Imported malted barley is poured into the hopper and run through the mill to gently crack the husk. Once the barley is ground (cracked), it is called grist. The grist is conveyed from the mill through the auger and fed into the Mash Tun where it joins with water at 160-degrees.
The mixture of grist and water is called the mash. It steeps in the Mash Tun for ninety minutes where the malted barley starches are converted into fermentable sugars. The liquid produced by this process is called wort (pronounced “wert”).

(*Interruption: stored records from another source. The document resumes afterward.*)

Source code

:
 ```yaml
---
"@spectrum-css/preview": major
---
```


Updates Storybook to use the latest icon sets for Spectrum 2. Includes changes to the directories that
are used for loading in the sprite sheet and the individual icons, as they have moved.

The wort is drawn from the bottom of the Mash Tun, leaving the spent grain behind, and is pumped into the brick clad vessel called the Copper. Here it is boiled for one hour. During the boil, hops are added to give the beer its distinctive taste and aroma.
After boiling, the wort is cooled and pumped into our traditional open fermentation vessels where the yeast is added. After 2-3 days, the yeast consumes most of the fermentable sugar which produces alcohol and CO2.
When the fermentation process is complete, the ale is transferred to our refrigerated conditioning room. Here we age, filter, and carbonate the ale. Draft lines are then connected to conditioning tanks which carry the final product directly up to your friendly bartenders at the Station and Brewpub.
Nothing is wasted. The spent grain remaining after draining the wort is used by the Meadowstone Farm in Bethlehem (meadowstonenh.com) to feed chickens and pigs. Visit the farm for the freshest eggs, goat cheese, and other locally-produced food.